Arsène trouvait un cruel plaisir à l’examiner sans lui répondre, car il croyait que du trouble et de l’incohérence qu’elle montrait en ce moment la vérité allait sortir.

— Les murs étaient à Georges, dit-il enfin, il les a fait jeter par terre parce que c’était son droit, et aussi pour vous faire penser à lui.

— La maison lui appartenait, répéta-t-elle, il l’avait achetée ! Ah ! maman, M. de Kœblin avait acheté la maison et…

— C’est la folie de l’amitié, dit gravement la vieille dame. Elle est rare !

Julie reprit sa place : Arsène se demandait pourquoi ces rougeurs subites qui lui couvraient le visage à tout moment. L’avertissement désespéré de madame André avait porté la lumière dans cette âme si chaste.
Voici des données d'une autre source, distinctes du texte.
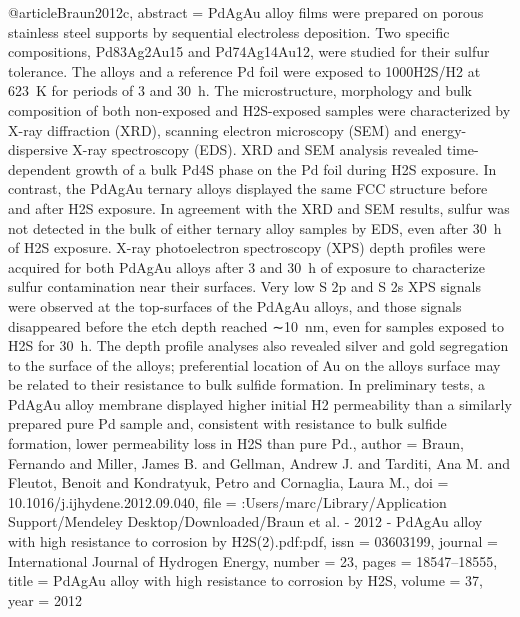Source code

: @article{Braun2012c,
abstract = {PdAgAu alloy films were prepared on porous stainless steel supports by sequential electroless deposition. Two specific compositions, Pd83Ag2Au15 and Pd74Ag14Au12, were studied for their sulfur tolerance. The alloys and a reference Pd foil were exposed to 1000H2S/H2 at 623 K for periods of 3 and 30 h. The microstructure, morphology and bulk composition of both non-exposed and H2S-exposed samples were characterized by X-ray diffraction (XRD), scanning electron microscopy (SEM) and energy-dispersive X-ray spectroscopy (EDS). XRD and SEM analysis revealed time-dependent growth of a bulk Pd4S phase on the Pd foil during H2S exposure. In contrast, the PdAgAu ternary alloys displayed the same FCC structure before and after H2S exposure. In agreement with the XRD and SEM results, sulfur was not detected in the bulk of either ternary alloy samples by EDS, even after 30 h of H2S exposure. X-ray photoelectron spectroscopy (XPS) depth profiles were acquired for both PdAgAu alloys after 3 and 30 h of exposure to characterize sulfur contamination near their surfaces. Very low S 2p and S 2s XPS signals were observed at the top-surfaces of the PdAgAu alloys, and those signals disappeared before the etch depth reached ∼10 nm, even for samples exposed to H2S for 30 h. The depth profile analyses also revealed silver and gold segregation to the surface of the alloys; preferential location of Au on the alloys surface may be related to their resistance to bulk sulfide formation. In preliminary tests, a PdAgAu alloy membrane displayed higher initial H2 permeability than a similarly prepared pure Pd sample and, consistent with resistance to bulk sulfide formation, lower permeability loss in H2S than pure Pd.},
author = {Braun, Fernando and Miller, James B. and Gellman, Andrew J. and Tarditi, Ana M. and Fleutot, Benoit and Kondratyuk, Petro and Cornaglia, Laura M.},
doi = {10.1016/j.ijhydene.2012.09.040},
file = {:Users/marc/Library/Application Support/Mendeley Desktop/Downloaded/Braun et al. - 2012 - PdAgAu alloy with high resistance to corrosion by H2S(2).pdf:pdf},
issn = {03603199},
journal = {International Journal of Hydrogen Energy},
number = {23},
pages = {18547--18555},
title = {{PdAgAu alloy with high resistance to corrosion by H2S}},
volume = {37},
year = {2012}
}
Elle ! la rêveuse Julie ! aimait un homme parce qu’il était beau ! Arsène n’avait jamais été que l’idéal de ses yeux !

Les jours suivants il la retrouva distraite en apparence, plus morose que sa vieille mère et souvent irritée. Sa grâce native s’en allait par degré comme le parfum d’une fleur coupée. Elle évitait presque toujours de parler directement à Arsène, elle ne le regardait plus que sournoisement : mais le demi-dieu ne se douta jamais des souhaits qu’il lui inspirait. Elle se disait que s’il venait à être défiguré tout à coup par quelque accident, dont il ne souffrirait point, elle pourrait recommencer à l’aimer sans reproches et sans honte, comme autrefois. Le bel Onfray crut d’abord que le souvenir de son étrange absence, le jour de la visite à la nourrice, ne quittait point la jeune femme (elle lui en reparlait à dessein), ou qu’elle ne voulait point paraître oublier si vite et qu’elle le boudait comme une enfant ; mais il y avait au fond de son cœur quelque chose de plus que cette coquetterie de ressentiment, et il ne tarda pas à s’en apercevoir, quoiqu’elle ne lui eût pas fait sérieusement de reproches, et qu’elle semblât, au contraire, ne vouloir le tourmenter que pour des riens. Elle s’amusait souvent à le comparer au fameux Buckingham qui changeait de dentelles quatre fois dans une après-midi, et le plaignait railleusement d’être voué, par force, au noir et au drap d’Elbeuf, comme tous les hommes de son siècle, quand le velours et les broderies d’or auraient si bien rehaussé sa mine. Ou bien elle examinait sa coiffure à l’anglaise dont François prenait un soin religieux.

— Je vous aimerais mieux coiffé à la normande : un ou deux épis vous iraient bien, lui dit-elle un jour avec la plus belle gravité du monde.